Proxyclick platform authentication failures

Incident Report for Eptura Visitor

Postmortem

We are grateful for your continued support and loyalty. We value your feedback and appreciate your patience as we worked to resolve this incident.

Type of Event:
S1 – Visitor Not accessible

Services/Modules Impacted:
Visitor API not responsive, login (forms-based and SAML SSO) blocked

Root Cause:
The storage cluster surpassed its capacity, preventing the creation of new producers. Consequently, the Visitor messaging system experienced a failure, rendering Eptura Visitor inaccessible to all clients.

Remediation:
Eptura initially increased the disk size to accommodate additional messages within the service. This temporary solution enabled us to conduct a thorough investigation for a more permanent resolution. We pinpointed a particular issue that had been subject to manual cleanup as part of our monitoring efforts. Following the cleanup, we restored the message service to operational status, normalizing activity to restore Visitor services.

Timeline:

All times listed in U.S. Central Time
7:28 a.m.: Monitoring alerts indicated that Eptura exceeded its storage capacity.
7:34 a.m.: An incident was reported, prompting Eptura to start investigation.
7:53 a.m.: Eptura updated the Visitor status page to reflect the incident and investigation.
11:03 a.m.: Eptura identified the root cause and implemented measures to mitigate the service disruption.
12:10 p.m.: Eptura redeployed API nodes to allocate additional server resources.
12:18 p.m.: System performance remained impacted due to a backlog of pending API requests.
1:11 p.m.: Eptura confirmed that the backlog cleared and resumed monitoring.
4:33 p.m.: Following a successful monitoring period, Eptura marked the incident as resolved.

Total Duration of Event:
9 hours, 5 minutes

Preventive Action:
We have implemented automated storage cluster cleanup processes and enhanced monitoring, and will continue to examine both manual and automated enhancements to optimize cluster sizing and management moving forward.

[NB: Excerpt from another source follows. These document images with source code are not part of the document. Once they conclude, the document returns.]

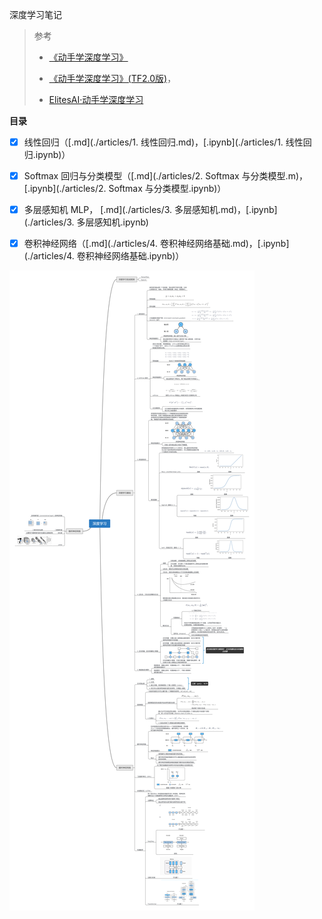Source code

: 深度学习笔记



> 参考
>
> - [《动手学深度学习》](http://zh.d2l.ai/)
>
> - [《动手学深度学习》(TF2.0版)](https://trickygo.github.io/Dive-into-DL-TensorFlow2.0/#/)，
> - [ElitesAI·动手学深度学习](https://www.boyuai.com/elites/course/cZu18YmweLv10OeV)
>





**目录**

- [x] 线性回归（[.md](./articles/1. 线性回归.md)，[.ipynb](./articles/1. 线性回归.ipynb)）

- [x] Softmax 回归与分类模型（[.md](./articles/2. Softmax 与分类模型.m)，[.ipynb](./articles/2. Softmax 与分类模型.ipynb)）

- [x] 多层感知机 MLP， [.md](./articles/3. 多层感知机.md)，[.ipynb](./articles/3. 多层感知机.ipynb)

- [x] 卷积神经网络（[.md](./articles/4. 卷积神经网络基础.md)，[.ipynb](./articles/4. 卷积神经网络基础.ipynb)）

  



![deep_learning_mind_map](dl_map.png)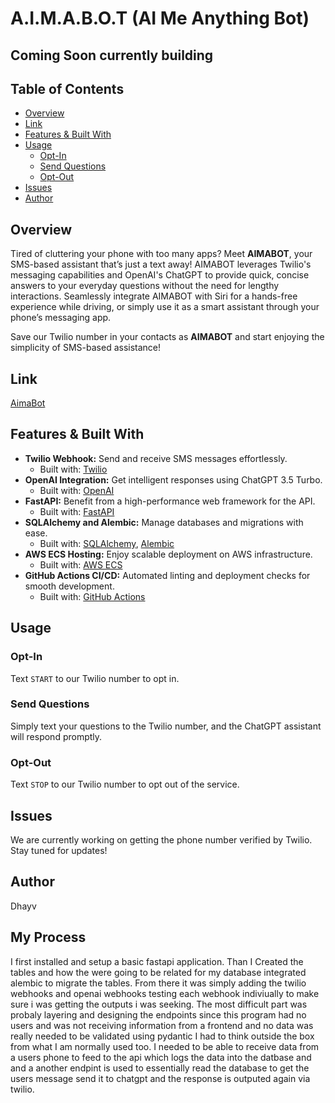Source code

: # A.I.M.A.B.O.T (AI Me Anything Bot)

## Coming Soon currently building

## Table of Contents

- [Overview](#overview)
- [Link](#link)
- [Features & Built With](#features--built-with)
- [Usage](#usage)
  - [Opt-In](#opt-in)
  - [Send Questions](#send-questions)
  - [Opt-Out](#opt-out)
- [Issues](#issues)
- [Author](#author)

## Overview

Tired of cluttering your phone with too many apps? Meet **AIMABOT**, your SMS-based assistant that’s just a text away! AIMABOT leverages Twilio's messaging capabilities and OpenAI's ChatGPT to provide quick, concise answers to your everyday questions without the need for lengthy interactions. Seamlessly integrate AIMABOT with Siri for a hands-free experience while driving, or simply use it as a smart assistant through your phone’s messaging app.

Save our Twilio number in your contacts as **AIMABOT** and start enjoying the simplicity of SMS-based assistance!

## Link

[AimaBot](https://aimabot.com)

## Features & Built With

- **Twilio Webhook:** Send and receive SMS messages effortlessly.
  - Built with: [Twilio](https://www.twilio.com/)
- **OpenAI Integration:** Get intelligent responses using ChatGPT 3.5 Turbo.
  - Built with: [OpenAI](https://www.openai.com/)
- **FastAPI:** Benefit from a high-performance web framework for the API.
  - Built with: [FastAPI](https://fastapi.tiangolo.com/)
- **SQLAlchemy and Alembic:** Manage databases and migrations with ease.
  - Built with: [SQLAlchemy](https://www.sqlalchemy.org/), [Alembic](https://alembic.sqlalchemy.org/)
- **AWS ECS Hosting:** Enjoy scalable deployment on AWS infrastructure.
  - Built with: [AWS ECS](https://aws.amazon.com/ecs/)
- **GitHub Actions CI/CD:** Automated linting and deployment checks for smooth development.
  - Built with: [GitHub Actions](https://github.com/features/actions)

## Usage

### Opt-In

Text `START` to our Twilio number to opt in.

### Send Questions

Simply text your questions to the Twilio number, and the ChatGPT assistant will respond promptly.

### Opt-Out

Text `STOP` to our Twilio number to opt out of the service.

## Issues

We are currently working on getting the phone number verified by Twilio. Stay tuned for updates!

## Author

Dhayv

## My Process

I first installed and setup a basic fastapi application. Than I Created the tables and how the were going to be related for my database integrated alembic to migrate the tables. From there it was simply adding the twilio webhooks and openai webhooks testing each webhook indiviually to make sure i was getting the outputs i was seeking. The most difficult part was probaly layering and designing the endpoints since this program had no users and was not receiving information from a frontend and no data was really needed to be validated using pydantic I had to think outside the box from what I am normally used too. I needed to be able to receive data from a users phone to feed to the api which logs the data into the datbase and and a another endpint is used to essentially read the database to get the users message send it to chatgpt and the response is outputed again via twilio.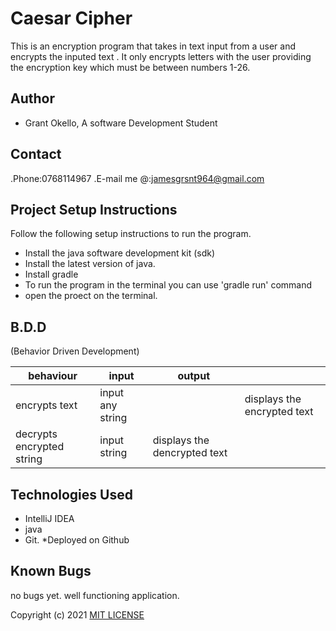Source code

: # Caesar Cipher
This is an encryption program that takes in text input from a user and encrypts the inputed text . It only encrypts letters with the user providing the encryption key which must be between numbers 1-26. 

## Author
* Grant Okello, A software Development Student

## Contact
.Phone:0768114967
.E-mail me @:jamesgrsnt964@gmail.com

## Project Setup Instructions
Follow the following setup instructions to run the program.
* Install the java software development kit (sdk)
* Install the latest version of java.
* Install gradle
* To run the program in the terminal you can use 'gradle run' command
* open the proect on the terminal.

## B.D.D
(Behavior Driven Development)

|behaviour   | input  |  output |   |
|---|---|---|---|
| encrypts text|input any string|  | displays the encrypted text  |
| decrypts encrypted string| input string | displays the dencrypted text   |


## Technologies Used
* IntelliJ IDEA
* java
* Git.
*Deployed on Github



## Known Bugs
no bugs yet.
well functioning application.


Copyright (c) 2021 [MIT LICENSE](./LICENSE)

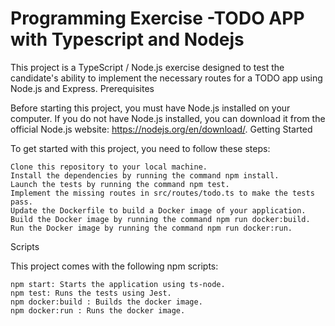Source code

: # Programming Exercise -TODO APP with Typescript and Nodejs

This project is a TypeScript / Node.js exercise designed to test the candidate's ability to implement the necessary routes for a TODO app using Node.js and Express.
Prerequisites

Before starting this project, you must have Node.js installed on your computer. If you do not have Node.js installed, you can download it from the official Node.js website: https://nodejs.org/en/download/.
Getting Started

To get started with this project, you need to follow these steps:

    Clone this repository to your local machine.
    Install the dependencies by running the command npm install.
    Launch the tests by running the command npm test.
    Implement the missing routes in src/routes/todo.ts to make the tests pass.
    Update the Dockerfile to build a Docker image of your application.
    Build the Docker image by running the command npm run docker:build.
    Run the Docker image by running the command npm run docker:run.

Scripts

This project comes with the following npm scripts:

    npm start: Starts the application using ts-node.
    npm test: Runs the tests using Jest.
    npm docker:build : Builds the docker image.
    npm docker:run : Runs the docker image.

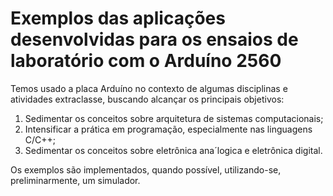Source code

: # Exemplos das aplicações desenvolvidas para os ensaios de laboratório com o Arduíno 2560

Temos usado a placa Arduíno no contexto de algumas disciplinas e atividades extraclasse, buscando alcançar os principais objetivos:  
1. Sedimentar os conceitos sobre arquitetura de sistemas computacionais;  
2. Intensificar a prática em programação, especialmente nas linguagens C/C++;
3. Sedimentar os conceitos sobre eletrônica ana´logica e eletrônica digital.

Os exemplos são implementados, quando possível, utilizando-se, preliminarmente, um simulador.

Posted Sep 04, 2024 - 16:05 UTC

Resolved

We have completed remediation and confirmed that all queues have returned to normal volumes and performance has stabilized. We will continue to closely monitor the status during our root cause analysis and will release our findings as a final update to this incident within
10 business days.

Posted Aug 01, 2024 - 21:33 UTC

Update

We are continuing to monitor the processing of API requests, Next update will be 23:00CEST

Posted Aug 01, 2024 - 19:14 UTC

Monitoring

We have allocated additional server resources to expedite recovery and are redeploying API nodes to initiate this change. We continue to monitor progress. we will monitor the incident until further notice. next update at 21:00 CEST.

Posted Aug 01, 2024 - 18:10 UTC

Update

While we have addressed the initial root cause of the disruption, performance continues to be affected due to the volume of pending API requests backlogged. We have allocated additional server resources to expedite recovery and are redeploying API nodes to initiate this change. We continue to monitor progress and will post our next update at 20:00 CEST.

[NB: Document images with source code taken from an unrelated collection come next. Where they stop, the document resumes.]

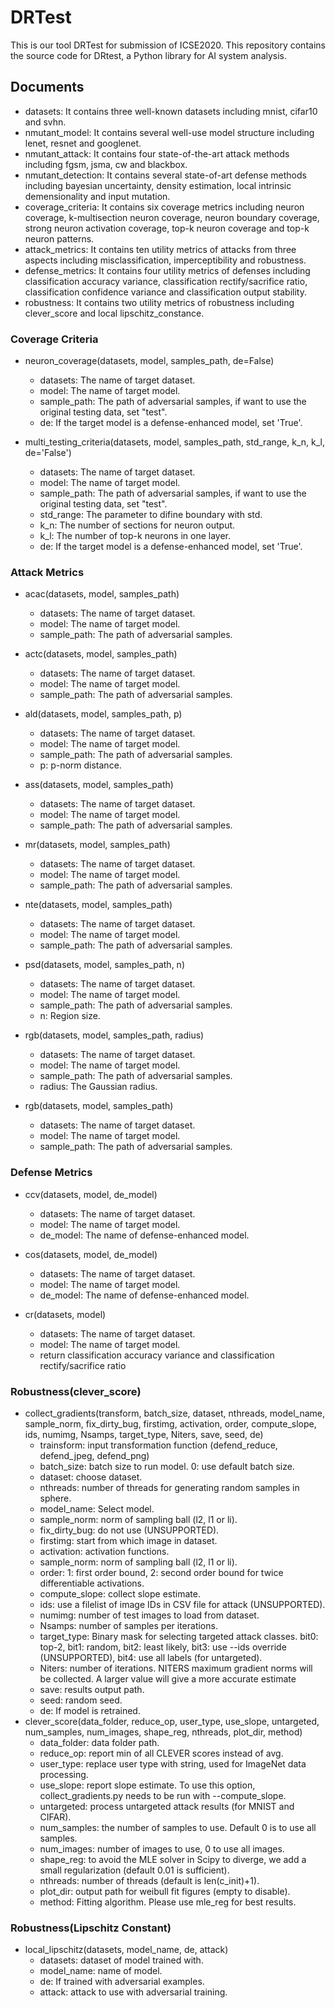 # DRTest
This is our tool DRTest for submission of ICSE2020.
This repository contains the source code for DRtest, a Python library for AI system analysis.

## Documents
- datasets: It contains three well-known datasets including mnist, cifar10 and svhn.
- nmutant_model: It contains several well-use model structure including lenet, resnet and googlenet.
- nmutant_attack: It contains four state-of-the-art attack methods including fgsm, jsma, cw and blackbox.
- nmutant_detection: It contains several state-of-art defense methods including bayesian uncertainty, density estimation, local intrinsic demensionality and input mutation.
- coverage_criteria: It contains six coverage metrics including neuron coverage, k-multisection neuron coverage, neuron boundary coverage, strong neuron activation coverage, top-k neuron coverage and top-k neuron patterns.
- attack_metrics: It contains ten utility metrics of attacks from three aspects including misclassification, imperceptibility and robustness.
- defense_metrics: It contains four utility metrics of defenses including classification accuracy variance, classification rectify/sacrifice ratio, classification confidence variance and classification output stability.
- robustness: It contains two utility metrics of robustness including clever_score and local lipschitz_constance.

### Coverage Criteria
- neuron_coverage(datasets, model, samples_path, de=False)
    - datasets: The name of target dataset.
    - model: The name of target model.
    - sample_path: The path of adversarial samples, if want to use the original testing data, set "test".
    - de: If the target model is a defense-enhanced model, set 'True'.

- multi_testing_criteria(datasets, model, samples_path, std_range, k_n, k_l, de='False')
    - datasets: The name of target dataset.
    - model: The name of target model.
    - sample_path: The path of adversarial samples, if want to use the original testing data, set "test". 
    - std_range: The parameter to difine boundary with std.
    - k_n: The number of sections for neuron output.
    - k_l: The number of top-k neurons in one layer.
    - de: If the target model is a defense-enhanced model, set 'True'.

### Attack Metrics
- acac(datasets, model, samples_path)
    - datasets: The name of target dataset.
    - model: The name of target model.
    - sample_path: The path of adversarial samples. 

- actc(datasets, model, samples_path)
    - datasets: The name of target dataset.
    - model: The name of target model.
    - sample_path: The path of adversarial samples.

- ald(datasets, model, samples_path, p)
    - datasets: The name of target dataset.
    - model: The name of target model.
    - sample_path: The path of adversarial samples.
    - p: p-norm distance.

- ass(datasets, model, samples_path)
    - datasets: The name of target dataset.
    - model: The name of target model.
    - sample_path: The path of adversarial samples.

- mr(datasets, model, samples_path)
    - datasets: The name of target dataset.
    - model: The name of target model.
    - sample_path: The path of adversarial samples.
    
- nte(datasets, model, samples_path)
    - datasets: The name of target dataset.
    - model: The name of target model.
    - sample_path: The path of adversarial samples.

- psd(datasets, model, samples_path, n)
    - datasets: The name of target dataset.
    - model: The name of target model.
    - sample_path: The path of adversarial samples.
    - n: Region size.

- rgb(datasets, model, samples_path, radius)
    - datasets: The name of target dataset.
    - model: The name of target model.
    - sample_path: The path of adversarial samples.
    - radius: The Gaussian radius.

- rgb(datasets, model, samples_path)
    - datasets: The name of target dataset.
    - model: The name of target model.
    - sample_path: The path of adversarial samples.
    
### Defense Metrics
- ccv(datasets, model, de_model)
    - datasets: The name of target dataset.
    - model: The name of target model.
    - de_model: The name of defense-enhanced model.

- cos(datasets, model, de_model)
    - datasets: The name of target dataset.
    - model: The name of target model.
    - de_model: The name of defense-enhanced model.
    
- cr(datasets, model)
    - datasets: The name of target dataset.
    - model: The name of target model.
    - return classification accuracy variance and classification rectify/sacrifice ratio

### Robustness(clever_score)
- collect_gradients(transform, batch_size, dataset, nthreads, model_name, sample_norm, fix_dirty_bug, firstimg, activation, order, compute_slope, ids, numimg, Nsamps, target_type, Niters, save, seed, de)
    - trainsform: input transformation function (defend_reduce, defend_jpeg, defend_png)
    - batch_size: batch size to run model. 0: use default batch size.
    - dataset: choose dataset.
    - nthreads: number of threads for generating random samples in sphere.
    - model_name: Select model.
    - sample_norm: norm of sampling ball (l2, l1 or li).
    - fix_dirty_bug: do not use (UNSUPPORTED).
    - firstimg: start from which image in dataset.
    - activation: activation functions.
    - sample_norm: norm of sampling ball (l2, l1 or li).
    - order: 1: first order bound, 2: second order bound for twice differentiable activations.
    - compute_slope: collect slope estimate.
    - ids: use a filelist of image IDs in CSV file for attack (UNSUPPORTED).
    - numimg: number of test images to load from dataset.
    - Nsamps: number of samples per iterations.
    - target_type: Binary mask for selecting targeted attack classes. bit0: top-2, bit1: random, bit2: least likely, bit3: use --ids override (UNSUPPORTED), bit4: use all labels (for untargeted).
    - Niters: number of iterations. NITERS maximum gradient norms will be collected. A larger value will give a more accurate estimate
    - save: results output path.
    - seed: random seed.
    - de: If model is retrained.
- clever_score(data_folder, reduce_op, user_type, use_slope, untargeted, num_samples, num_images, shape_reg, nthreads, plot_dir, method)
    - data_folder: data folder path.
    - reduce_op: report min of all CLEVER scores instead of avg.
    - user_type: replace user type with string, used for ImageNet data processing.
    - use_slope: report slope estimate. To use this option, collect_gradients.py needs to be run with --compute_slope.
    - untargeted: process untargeted attack results (for MNIST and CIFAR).
    - num_samples: the number of samples to use. Default 0 is to use all samples.
    - num_images: number of images to use, 0 to use all images.
    - shape_reg: to avoid the MLE solver in Scipy to diverge, we add a small regularization (default 0.01 is sufficient).
    - nthreads: number of threads (default is len(c_init)+1).
    - plot_dir: output path for weibull fit figures (empty to disable).
    - method: Fitting algorithm. Please use mle_reg for best results.
### Robustness(Lipschitz Constant)
- local_lipschitz(datasets, model_name, de, attack)
    - datasets: dataset of model trained with.
    - model_name: name of model.
    - de: If trained with adversarial examples.
    - attack: attack to use with adversarial training.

Posted Aug 01, 2024 - 17:18 UTC

Update

We are pleased to report that we have identified the root cause and are implementing mitigations to address the service disruption. Please allow time for these updates to populate through the infrastructure, as service stabilizes you may still experience intermittent disruption. Updates will be provided as we continue to monitor, next update will be issued at 19:00 CEST

Posted Aug 01, 2024 - 16:03 UTC

Identified

A potential root cause of the issue has been identified. Our engineering and infrastructure teams are working towards implementing a solution to restore the service as soon as possible.

Posted Aug 01, 2024 - 14:19 UTC

Update

We are continuing to investigate this issue.

Posted Aug 01, 2024 - 13:13 UTC

Investigating

We are currently investigating reports of user authentication failures across the platform.

Posted Aug 01, 2024 - 12:53 UTC

This incident affected: Dashboard, iPad app, Browser-based Kiosk, SMS, Mail, Slack, Skype for Business, API, Webhooks, Box integration, Dropbox integration, OneDrive integration, Calendar integration, Salesforce integration, Exports, and Proovr.